Is State AID a Driver of Economic Revitalization ? : Comparing Camden to Peer Municipalities in New Jersey
*Names in bold indicate Presenter
Camden, New Jersey, like most American industrial cities suffered decline in the latter half of the 20th century as the manufacturing base and middle income residents moved out to the suburbs. The urban deindustrialization triggered massive economic inequalities and concentrated poverty in cities that had driven America’s past economic growth. While some cities began to rebound in the 1990s, having made significant revitalization strides, others, like Camden, have continued to decline, with any asserted revival failing to trickle down to residents. In July of 2002, the state of New Jersey enacted the Municipal Rehabilitation and Economic Recovery Act (MRERA), which was mandated to initiate a major redevelopment effort for Camden. The Camden’s revitalization plan was a direct effort to approach the city’s poverty and unemployment issues at the highest level. For more than two decades, the State of New Jersey has funded a variety of initiatives aimed at spurring economic development and job creation in the City of Camden. A key empirical question arises, are the city and its residents really reaping the benefits of these initiatives and how do these efforts compare to those made in other similarly distressed municipalities in the state?
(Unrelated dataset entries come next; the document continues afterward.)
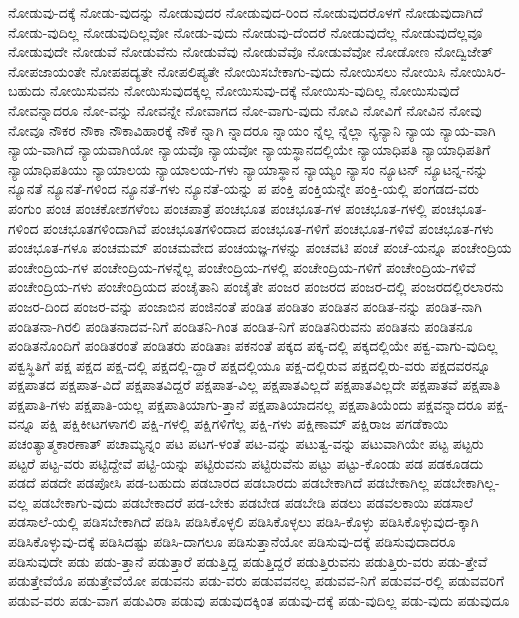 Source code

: {ನೋಡುವು-ದಕ್ಕೆ
ನೋಡು-ವುದನ್ನು
ನೋಡುವುದರ
ನೋಡುವುದ-ರಿಂದ
ನೋಡುವುದರೊಳಗೆ
ನೋಡುವುದಾಗಿದೆ
ನೋಡು-ವುದಿಲ್ಲ
ನೋಡುವುದಿಲ್ಲವೋ
ನೋಡು-ವುದು
ನೋಡುವು-ದೆಂದರೆ
ನೋಡುವುದೆಲ್ಲ
ನೋಡುವುದೆಲ್ಲವೂ
ನೋಡುವುದೇ
ನೋಡುವೆ
ನೋಡುವೆನು
ನೋಡುವೆವು
ನೋಡುವೆವೊ
ನೋಡುವೆವೋ
ನೋಡೋಣ
ನೋದ್ವಿಜೇತ್
ನೋಪಜಾಯಂತೇ
ನೋಪಪದ್ಯತೇ
ನೋಪಲಿಪ್ಯತೇ
ನೋಯಿಸಬೇಕಾಗು-ವುದು
ನೋಯಿಸಲು
ನೋಯಿಸಿ
ನೋಯಿಸಿರ-ಬಹುದು
ನೋಯಿಸುವನು
ನೋಯಿಸುವುದಕ್ಕಲ್ಲ
ನೋಯಿಸುವು-ದಕ್ಕೆ
ನೋಯಿಸು-ವುದಿಲ್ಲ
ನೋಯಿಸುವುದೆ
ನೋವನ್ನಾದರೂ
ನೋ-ವನ್ನು
ನೋವನ್ನೇ
ನೋವಾಗದ
ನೋ-ವಾಗು-ವುದು
ನೋವಿ
ನೋವಿಗೆ
ನೋವಿನ
ನೋವು
ನೋವೂ
ನೌಕರ
ನೌಕಾ
ನೌಕಾವಿಹಾರಕ್ಕೆ
ನೌಕೆ
ನ್ನಾಗಿ
ನ್ನಾದರೂ
ನ್ನಾಯಂ
ನ್ನೆಲ್ಲ
ನ್ನೆಲ್ಲಾ
ನ್ಯನ್ಯಾನಿ
ನ್ಯಾಯ
ನ್ಯಾಯ-ವಾಗಿ
ನ್ಯಾಯ-ವಾಗಿದೆ
ನ್ಯಾಯವಾಗಿಯೋ
ನ್ಯಾಯವೊ
ನ್ಯಾಯವೋ
ನ್ಯಾಯಸ್ಥಾನದಲ್ಲಿಯೇ
ನ್ಯಾಯಾಧಿಪತಿ
ನ್ಯಾಯಾಧಿಪತಿಗೆ
ನ್ಯಾಯಾಧಿಪತಿಯು
ನ್ಯಾಯಾಲಯ
ನ್ಯಾಯಾಲಯ-ಗಳು
ನ್ಯಾಯಾಸ್ಥಾನ
ನ್ಯಾಯ್ಯಂ
ನ್ಯಾಸಂ
ನ್ಯೂಟನ್
ನ್ಯೂಟನ್ನ-ನನ್ನು
ನ್ಯೂನತೆ
ನ್ಯೂನತೆ-ಗಳಿಂದ
ನ್ಯೂನತೆ-ಗಳು
ನ್ಯೂನತೆ-ಯನ್ನು
ಪ
ಪಂಕ್ತಿ
ಪಂಕ್ತಿಯನ್ನೇ
ಪಂಕ್ತಿ-ಯಲ್ಲಿ
ಪಂಗಡದ-ವರು
ಪಂಗುಂ
ಪಂಚ
ಪಂಚಕೋಶಗಳೆಂಬ
ಪಂಚಪಾತ್ರೆ
ಪಂಚಭೂತ
ಪಂಚಭೂತ-ಗಳ
ಪಂಚಭೂತ-ಗಳಲ್ಲಿ
ಪಂಚಭೂತ-ಗಳಿಂದ
ಪಂಚಭೂತಗಳಿಂದಾಗಿವೆ
ಪಂಚಭೂತಗಳಿಂದಾದ
ಪಂಚಭೂತ-ಗಳಿಗೆ
ಪಂಚಭೂತ-ಗಳಿವೆ
ಪಂಚಭೂತ-ಗಳು
ಪಂಚಭೂತ-ಗಳೂ
ಪಂಚಮಮ್
ಪಂಚಮವೇದ
ಪಂಚಯಜ್ಞ-ಗಳನ್ನು
ಪಂಚವಟಿ
ಪಂಚೆ
ಪಂಚೆ-ಯನ್ನೂ
ಪಂಚೇಂದ್ರಿಯ
ಪಂಚೇಂದ್ರಿಯ-ಗಳ
ಪಂಚೇಂದ್ರಿಯ-ಗಳನ್ನೆಲ್ಲ
ಪಂಚೇಂದ್ರಿಯ-ಗಳಲ್ಲಿ
ಪಂಚೇಂದ್ರಿಯ-ಗಳಿಗೆ
ಪಂಚೇಂದ್ರಿಯ-ಗಳಿವೆ
ಪಂಚೇಂದ್ರಿಯ-ಗಳು
ಪಂಚೇಂದ್ರಿಯದ
ಪಂಚೈತಾನಿ
ಪಂಚೈತೇ
ಪಂಜರ
ಪಂಜರದ
ಪಂಜರ-ದಲ್ಲಿ
ಪಂಜರದಲ್ಲಿರಲಾರನು
ಪಂಜರ-ದಿಂದ
ಪಂಜರ-ವನ್ನು
ಪಂಜಾಬಿನ
ಪಂಜಿನಂತೆ
ಪಂಡಿತ
ಪಂಡಿತಂ
ಪಂಡಿತನ
ಪಂಡಿತ-ನನ್ನು
ಪಂಡಿತ-ನಾಗಿ
ಪಂಡಿತನಾ-ಗಿರಲಿ
ಪಂಡಿತನಾದವ-ನಿಗೆ
ಪಂಡಿತನಿ-ಗಿಂತ
ಪಂಡಿತ-ನಿಗೆ
ಪಂಡಿತನಿರುವನು
ಪಂಡಿತನು
ಪಂಡಿತನೂ
ಪಂಡಿತನೊಂದಿಗೆ
ಪಂಡಿತರಂತೆ
ಪಂಡಿತರು
ಪಂಡಿತಾಃ
ಪಕನಂತೆ
ಪಕ್ಕದ
ಪಕ್ಕ-ದಲ್ಲಿ
ಪಕ್ಕದಲ್ಲಿಯೇ
ಪಕ್ವ-ವಾಗು-ವುದಿಲ್ಲ
ಪಕ್ವಸ್ಥಿತಿಗೆ
ಪಕ್ಷ
ಪಕ್ಷದ
ಪಕ್ಷ-ದಲ್ಲಿ
ಪಕ್ಷದಲ್ಲಿ-ದ್ದಾರೆ
ಪಕ್ಷದಲ್ಲಿಯೂ
ಪಕ್ಷ-ದಲ್ಲಿರುವ
ಪಕ್ಷದಲ್ಲಿರು-ವರು
ಪಕ್ಷದವರನ್ನೂ
ಪಕ್ಷಪಾತದ
ಪಕ್ಷಪಾತ-ವಿದೆ
ಪಕ್ಷಪಾತವಿದ್ದರೆ
ಪಕ್ಷಪಾತ-ವಿಲ್ಲ
ಪಕ್ಷಪಾತವಿಲ್ಲದೆ
ಪಕ್ಷಪಾತವಿಲ್ಲದೇ
ಪಕ್ಷಪಾತವೆ
ಪಕ್ಷಪಾತಿ
ಪಕ್ಷಪಾತಿ-ಗಳು
ಪಕ್ಷಪಾತಿ-ಯಲ್ಲ
ಪಕ್ಷಪಾತಿಯಾಗು-ತ್ತಾನೆ
ಪಕ್ಷಪಾತಿಯಾದನಲ್ಲ
ಪಕ್ಷಪಾತಿಯೆಂದು
ಪಕ್ಷವನ್ನಾದರೂ
ಪಕ್ಷ-ವನ್ನೂ
ಪಕ್ಷಿ
ಪಕ್ಷಿಕೀಟಗಳಾಗಲಿ
ಪಕ್ಷಿ-ಗಳಲ್ಲಿ
ಪಕ್ಷಿಗಳಿಗೆಲ್ಲ
ಪಕ್ಷಿ-ಗಳು
ಪಕ್ಷಿಣಾಮ್
ಪಕ್ಷಿರಾಜ
ಪಗಡೆಕಾಯಿ
ಪಚಂತ್ಯಾತ್ಮಕಾರಣಾತ್
ಪಚಾಮ್ಯನ್ನಂ
ಪಟ
ಪಟಗ-ಳಂತೆ
ಪಟ-ವನ್ನು
ಪಟುತ್ವ-ವನ್ನು
ಪಟುವಾಗಿಯೇ
ಪಟ್ಟ
ಪಟ್ಟರು
ಪಟ್ಟರೆ
ಪಟ್ಟ-ವರು
ಪಟ್ಟಿದ್ದೇವೆ
ಪಟ್ಟಿ-ಯನ್ನು
ಪಟ್ಟಿರುವನು
ಪಟ್ಟಿರುವೆನು
ಪಟ್ಟು
ಪಟ್ಟು-ಕೊಂಡು
ಪಡ
ಪಡಕೂಡದು
ಪಡದೆ
ಪಡದೇ
ಪಡಪೋಸಿ
ಪಡ-ಬಹುದು
ಪಡಬಾರದ
ಪಡಬಾರದು
ಪಡಬೇಕಾಗಿದೆ
ಪಡಬೇಕಾಗಿಲ್ಲ
ಪಡಬೇಕಾಗಿಲ್ಲ-ವಲ್ಲ
ಪಡಬೇಕಾಗು-ವುದು
ಪಡಬೇಕಾದರೆ
ಪಡ-ಬೇಕು
ಪಡಬೇಡ
ಪಡಬೇಡಿ
ಪಡಲು
ಪಡವಲಕಾಯಿ
ಪಡಸಾಲೆ
ಪಡಸಾಲೆ-ಯಲ್ಲಿ
ಪಡಿಸಬೇಕಾಗಿದೆ
ಪಡಿಸಿ
ಪಡಿಸಿಕೊಳ್ಳಲಿ
ಪಡಿಸಿಕೊಳ್ಳಲು
ಪಡಿಸಿ-ಕೊಳ್ಳು
ಪಡಿಸಿಕೊಳ್ಳುವುದ-ಕ್ಕಾಗಿ
ಪಡಿಸಿಕೊಳ್ಳುವು-ದಕ್ಕೆ
ಪಡಿಸಿದಷ್ಟು
ಪಡಿಸಿ-ದಾಗಲೂ
ಪಡಿಸುತ್ತಾನೆಯೋ
ಪಡಿಸುವು-ದಕ್ಕೆ
ಪಡಿಸುವುದಾದರೂ
ಪಡಿಸುವುದೇ
ಪಡು
ಪಡು-ತ್ತಾನೆ
ಪಡುತ್ತಾರೆ
ಪಡುತ್ತಿದ್ದ
ಪಡುತ್ತಿದ್ದರೆ
ಪಡುತ್ತಿರುವನು
ಪಡುತ್ತಿರು-ವರು
ಪಡು-ತ್ತೇವೆ
ಪಡುತ್ತೇವೆಯೊ
ಪಡುತ್ತೇವೆಯೋ
ಪಡುವನು
ಪಡು-ವರು
ಪಡುವವನಲ್ಲ
ಪಡುವವ-ನಿಗೆ
ಪಡುವವ-ರಲ್ಲಿ
ಪಡುವವರಿಗೆ
ಪಡುವ-ವರು
ಪಡು-ವಾಗ
ಪಡುವಿರಾ
ಪಡುವು
ಪಡುವುದಕ್ಕಿಂತ
ಪಡುವು-ದಕ್ಕೆ
ಪಡು-ವುದಿಲ್ಲ
ಪಡು-ವುದು
ಪಡುವುದೂ
}
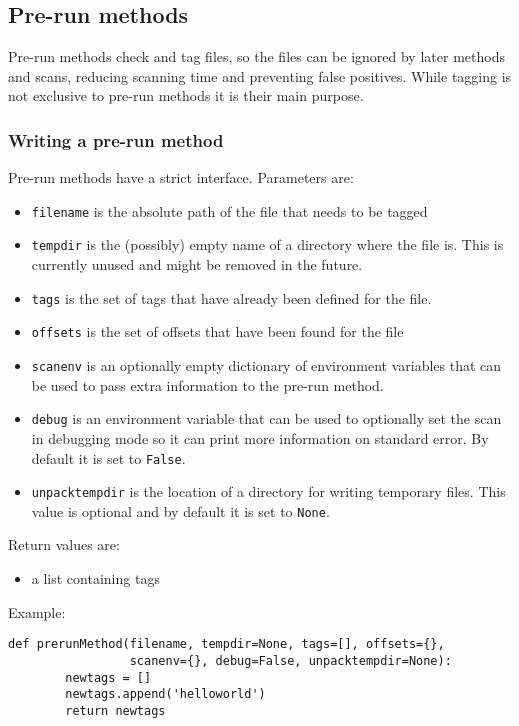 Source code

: \documentclass[10pt,a4paper]{article}
\begin{document}
\subsection{Pre-run methods}

Pre-run methods check and tag files, so the files can be ignored by later
methods and scans, reducing scanning time and preventing false positives. While
tagging is not exclusive to pre-run methods it is their main purpose.

\subsubsection{Writing a pre-run method}

Pre-run methods have a strict interface. Parameters are:

\begin{itemize}
\item \texttt{filename} is the absolute path of the file that needs to be tagged
\item \texttt{tempdir} is the (possibly) empty name of a directory where the
file is. This is currently unused and might be removed in the future.
\item \texttt{tags} is the set of tags that have already been defined for the
file.
\item \texttt{offsets} is the set of offsets that have been found for the file
\item \texttt{scanenv} is an optionally empty dictionary of environment variables
that can be used to pass extra information to the pre-run method.
\item \texttt{debug} is an environment variable that can be used to optionally
set the scan in debugging mode so it can print more information on standard
error. By default it is set to \texttt{False}.
\item \texttt{unpacktempdir} is the location of a directory for writing
temporary files. This value is optional and by default it is set to
\texttt{None}.
\end{itemize}

Return values are:

\begin{itemize}
\item a list containing tags
\end{itemize}

Example:

\begin{verbatim}
def prerunMethod(filename, tempdir=None, tags=[], offsets={},
                 scanenv={}, debug=False, unpacktempdir=None):
        newtags = []
        newtags.append('helloworld')
        return newtags
\end{verbatim}
\end{document}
This paper hopes to accounts for the pronounced differences between Camden City and some of its comparable municipalities relative to their respective economic development trajectories; what forces have allowed other cities to redevelop at the same time that Camden continued its decline; what could Camden learn from other cities; what is Camden doing right or wrong?
We use public datasets to analyze all 565 NJ municipalities and 1996-2016 New Jersey Municipal Distress Index Rankings. We attempt to provide a detailed portrait of the underlying forces perpetuating distressed cities and provide the baseline for comparison between Camden and localities across the state.